*** Begin section ***

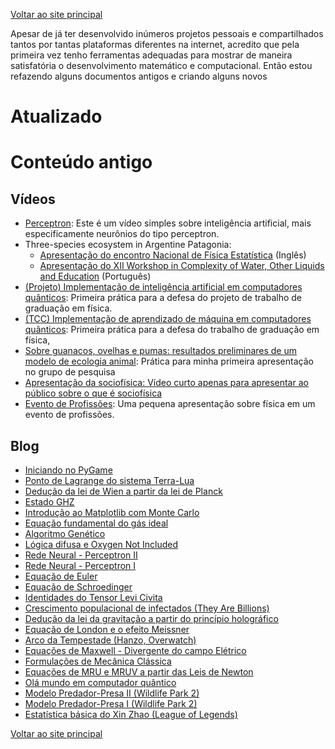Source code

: [Voltar ao site principal](https://jdansb.github.io/)

Apesar de já ter desenvolvido inúmeros projetos pessoais e compartilhados tantos por tantas plataformas diferentes na internet, acredito que pela primeira vez tenho ferramentas adequadas para mostrar de maneira satisfatória o desenvolvimento matemático e computacional. Então estou refazendo alguns documentos antigos e criando alguns novos

# Atualizado

# Conteúdo antigo

## Vídeos
- [Perceptron](https://www.youtube.com/watch?v=o8DdF2H3mxM): Este é um vídeo simples sobre inteligência artificial, mais especificamente neurônios do tipo perceptron.
- Three-species ecosystem in Argentine Patagonia: 
  - [Apresentação do encontro Nacional de Física Estatística](https://www.youtube.com/watch?v=HFmypvbyiSo) (Inglês)
  - [Apresentação do XII Workshop in Complexity of Water, Other Liquids and Education](https://www.youtube.com/watch?v=9HG7Sm35pXM) (Português)
- [(Projeto) Implementação de inteligência artificial em computadores quânticos](https://www.youtube.com/watch?v=qmGPA6tD-SY): Primeira prática para a defesa do projeto de trabalho de graduação em física. 
- [(TCC) Implementação de aprendizado de máquina em computadores quânticos](https://youtu.be/nXgJA3pSQuE): Primeira prática para a defesa do trabalho de graduação em física, 
- [Sobre guanacos, ovelhas e pumas: resultados preliminares de um modelo de ecologia animal](https://youtu.be/3XdOkI-4Obs): Prática para minha primeira apresentação no grupo de pesquisa 
- [Apresentação da sociofísica: Vídeo curto apenas para apresentar ao público sobre o que é sociofísica](https://youtu.be/6ysj756Ku4g)  
- [Evento de Profissões](https://www.youtube.com/watch?v=quiXVrNH8iI&t=2245s): Uma pequena apresentação sobre física em um evento de profissões.

## Blog
- [Iniciando no PyGame](https://drive.google.com/file/d/1MYRfWtRa4T1qSKck2TpAHpSHn4PR6r3a/view?usp=sharing)
- [Ponto de Lagrange do sistema Terra-Lua](https://drive.google.com/file/d/1gmz_wzI9DDe-vF1_VtjE7aX5ilPC3XsY/view?usp=sharing)
- [Dedução da lei de Wien a partir da lei de Planck](https://drive.google.com/file/d/1C-yJ5TNay-ZAp5rXmH4vvWVxSd7TApXh/view?usp=sharing)
- [Estado GHZ](https://drive.google.com/file/d/1IHhxzThcVxguZku8JxYD6tDLUs2yoOk7/view?usp=sharing)
- [Introdução ao Matplotlib com Monte Carlo](https://drive.google.com/file/d/16P1O-6rDX_Bpp8pFo3KcYe-03AUceREx/view?usp=sharing)
- [Equação fundamental do gás ideal](https://drive.google.com/file/d/1Ec4xJcVqLj9wKBeDTFyD6MpzkLqrkRXC/view?usp=sharing)
- [Algoritmo Genético](https://drive.google.com/file/d/1LEOn5ugNN0cbcNT5J6dp1OgoAAblUjkt/view?usp=sharing)
- [Lógica difusa e Oxygen Not Included](https://drive.google.com/file/d/1jgT83WPpUd8hAeEejRnxXszdwnJMm9zG/view?usp=sharing)
- [Rede Neural - Perceptron II](https://drive.google.com/file/d/1k1rI87-eHtFvtgRDiXCG8XZNk_25DuhY/view?usp=sharing)
- [Rede Neural - Perceptron I](https://drive.google.com/file/d/1vRi7myIODS0wBlR1TQ6ugdLZUd5Qet7v/view?usp=sharing)
- [Equação de Euler](https://drive.google.com/file/d/1uCQSnV1dXPjTd_BAqYq-994Ld60-CX5d/view?usp=sharing)
- [Equação de Schroedinger](https://drive.google.com/file/d/1NGPdHMvw5kMGdsU8Bw-1JJa4mHcy4mtT/view?usp=sharing)
- [Identidades do Tensor Levi Civita](https://drive.google.com/file/d/1ljajEYhdl8aTPzYM4gzAC2wlkSBrayMO/view?usp=sharing)
- [Crescimento populacional de infectados (They Are Billions)](https://drive.google.com/file/d/1w_Hhe9AAbCmy-tPrTeRRUUZjEEDjVVJ7/view?usp=sharing)
- [Dedução da lei da gravitação a partir do princípio holográfico](https://drive.google.com/file/d/1vfXe_6J1SDIxOO3Ow37kULpHlCdDC8Hw/view?usp=sharing)
- [Equação de London e o efeito Meissner](https://drive.google.com/file/d/1ncLb1-jsFB56xPM5DpTVCZl39_F_rmUu/view?usp=sharing)
- [Arco da Tempestade (Hanzo, Overwatch)](https://drive.google.com/file/d/1GHBR1NnLdzszRDI9zi8CuBn-ZkFsFcmt/view?usp=sharing)
- [Equações de Maxwell - Divergente do campo Elétrico](https://drive.google.com/file/d/1N-yuxgm3PnwhTnqR_XHr-MpZjDEhE9Ze/view?usp=sharing)
- [Formulações de Mecânica Clássica](https://drive.google.com/file/d/1k0W6UfiSjMSZftWKKahXTZqzfvqe0mUL/view?usp=sharing)
- [Equações de MRU e MRUV a partir das Leis de Newton](https://drive.google.com/file/d/1ohjRHGeVGY-NLbA6OrCfZAQ4cvsh5swg/view?usp=sharing)
- [Olá mundo em computador quântico](https://drive.google.com/file/d/1L7iA5onSAKYjyH1Ml88YzbBlwUIzjj5I/view?usp=sharing)
- [Modelo Predador-Presa II (Wildlife Park 2)](https://drive.google.com/file/d/1hjFmZNGwR2Tc__pULfr4FUeWxH3Bi-MJ/view?usp=sharing)
- [Modelo Predador-Presa I (Wildlife Park 2)](https://drive.google.com/file/d/1mQ-LtG2SNmQMuXVQ4_wP7NIqgLgdh9e9/view?usp=sharing)
- [Estatística básica do Xin Zhao (League of Legends)](https://drive.google.com/file/d/1cINfAFefTnkcKKCa1DeEVWplQ8Oa4Q6u/view?usp=sharing)

[Voltar ao site principal](https://jdansb.github.io/)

*** End section ***

[Task to carry out]: In the listing above, locate the line containing "- [Apresentação do XII" and the line containing "- [(Projeto) Implementação". Transcribe those two lines and everything between them, exactly as written.

[Reply to the task]:
  - [Apresentação do XII Workshop in Complexity of Water, Other Liquids and Education](https://www.youtube.com/watch?v=9HG7Sm35pXM) (Português)
- [(Projeto) Implementação de inteligência artificial em computadores quânticos](https://www.youtube.com/watch?v=qmGPA6tD-SY): Primeira prática para a defesa do projeto de trabalho de graduação em física. 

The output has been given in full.